I know we are taught to expect the loss of a grandparent.
It’s one of the few losses in life that we actively prepare for, imagine, and share with almost any adult we encounter.
But I was not expecting this.
My Mima passed away yesterday morning, her cause of death unknown and entirely unexpected. We had spoken on the phone at 8:21 p.m. the night before, as I called to discuss which size she wanted me to knit her shirt in.
I did not think that the last time we spoke would be about shirt sizes or on a random Monday night, barely a week after Mother’s Day. I had always imagined something far later into the 90s—something manageable, something I could prepare for.
But I was not expecting this.
It’s hard for me to articulate this to those who don’t know me, but losing Mima is an immeasurable loss. Of course, frequency doesn’t always equal value, but most days we’d speak over the phone 2-3 times. We’d gab about how Trump is ruining the country, what she’d had for breakfast, my weekend plans, and all of the dramas of my life.
I spent the entirety of yesterday habitually opening my phone app and feeling as though I’d forgotten to call someone. But there was no memory lapse, I simply had the muscle memory of speaking to her constantly. And for the first time, I didn’t know who to call in her place. She’s not a friend I got into a fight with, so I could call someone else instead. She’s my Mima and entirely unreplaceable.

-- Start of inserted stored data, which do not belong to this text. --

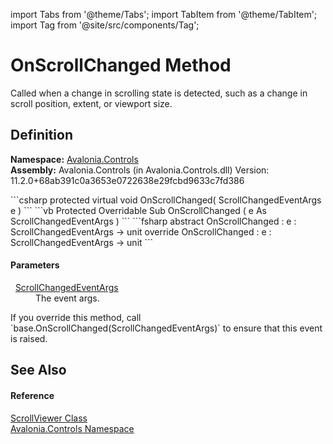 import Tabs from '@theme/Tabs'; 
import TabItem from '@theme/TabItem'; 
import Tag from '@site/src/components/Tag'; 

# OnScrollChanged Method


Called when a change in scrolling state is detected, such as a change in scroll position, extent, or viewport size.



## Definition
**Namespace:** <a href="N_Avalonia_Controls">Avalonia.Controls</a>  
**Assembly:** Avalonia.Controls (in Avalonia.Controls.dll) Version: 11.2.0+68ab391c0a3653e0722638e29fcbd9633c7fd386

<Tabs groupId="api-code-preview">
<TabItem value="csharp" label="C#">
```csharp
protected virtual void OnScrollChanged(
	ScrollChangedEventArgs e
)
```
</TabItem>
<TabItem value="vb" label="VB">
```vb
Protected Overridable Sub OnScrollChanged ( 
	e As ScrollChangedEventArgs
)
```
</TabItem>
<TabItem value="fsharp" label="F#">
```fsharp
abstract OnScrollChanged : 
        e : ScrollChangedEventArgs -> unit 
override OnScrollChanged : 
        e : ScrollChangedEventArgs -> unit 
```
</TabItem>
</Tabs>



#### Parameters
<dl><dt>  <a href="T_Avalonia_Controls_ScrollChangedEventArgs">ScrollChangedEventArgs</a></dt><dd>The event args.</dd></dl>If you override this method, call `base.OnScrollChanged(ScrollChangedEventArgs)` to ensure that this event is raised.

## See Also


#### Reference
<a href="T_Avalonia_Controls_ScrollViewer">ScrollViewer Class</a>  
<a href="N_Avalonia_Controls">Avalonia.Controls Namespace</a>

My mother still can’t speak about the loss of her grandmother, Sonia, whom I am named after. And I’d never totally understood why, even 20 years later.
But as the sun rises on the first day Mima will never get to see, I can’t imagine this ache ever leaving me.

Mima and I would talk about weddings and boys. She’d joke around by sending me funny things that reminded her of my ex-boyfriends or my horoscope in the paper every week. We’d talk about White Lotus every Monday and Handmaid’s Tale every Wednesday.
As I sit in my late Aunt’s room of my grandparents’ house, the same house they’ve lived in together for 50 years, I can hear the echo of my Pop Pop putting away the dishes. And I somehow have to accept that when I go downstairs, she will not be there, wrapped in her same fluffy robe, Starbucks coffee next to her, ready to discuss the unforeseen ending of this week’s Handmaid’s Tale episode.
But I was not expecting this.
Mima followed my TikTok, liked every Instagram story, and texted me during every flight that I had a sudden rush of nerves. Mima was sharp, attentive, and totally with it. You’d truly have no clue she was in her 80’s. She’d want me to tell you she did her pilates every day and always got a walk in. She loved to make Blue Zone dinners and the Stanley Tucci chicken bolognese.
There’s so much more I want to say and that I will say about her. I find myself absolutely terrified at the prospect of days, weeks, months, and eventually years without her. So I’ll share one last thing.
It was a nice day in August a few years ago when I’d first moved back to the area. Her and I had run errands, and made our way back into the house. The weather was so temperate, the door to the living room was left open and the buzz of the world around us was made clear.
Mima looked at me a little bit puzzled, but with a big smile. When I asked her what she was thinking, she said,
“You know I am so lucky to be your Mima. But, I would’ve loved to have been born at the same time as you because I would’ve really loved to have been your friend.”
And I was not expecting that.
The truth is, Mima was a best friend. Despite our decades between us, we were more than grandmother and granddaughter. We were just girls two together. Our closeness made it easy to forget that our time forever was not promised and unexpected things happen.
But I was not expecting any of this.
She’d text me every time I wrote one of these, telling me how talented she thinks I am and that she hopes one day, I write a book of my own.
As I build up the courage to try to go downstairs and meet a world without her in it, I know that the world is not better off for it. One day, when I’m all wrinkly and with grandchildren of my own, I will ask them to call me Mima and I will hope to be girls with them too.
To Lois Ruth, my favorite person and one of my truest friends. I hope you read this and don’t get upset when you see me wearing your bathrobe downstairs.
I love you always, and thank you for being a girl with me.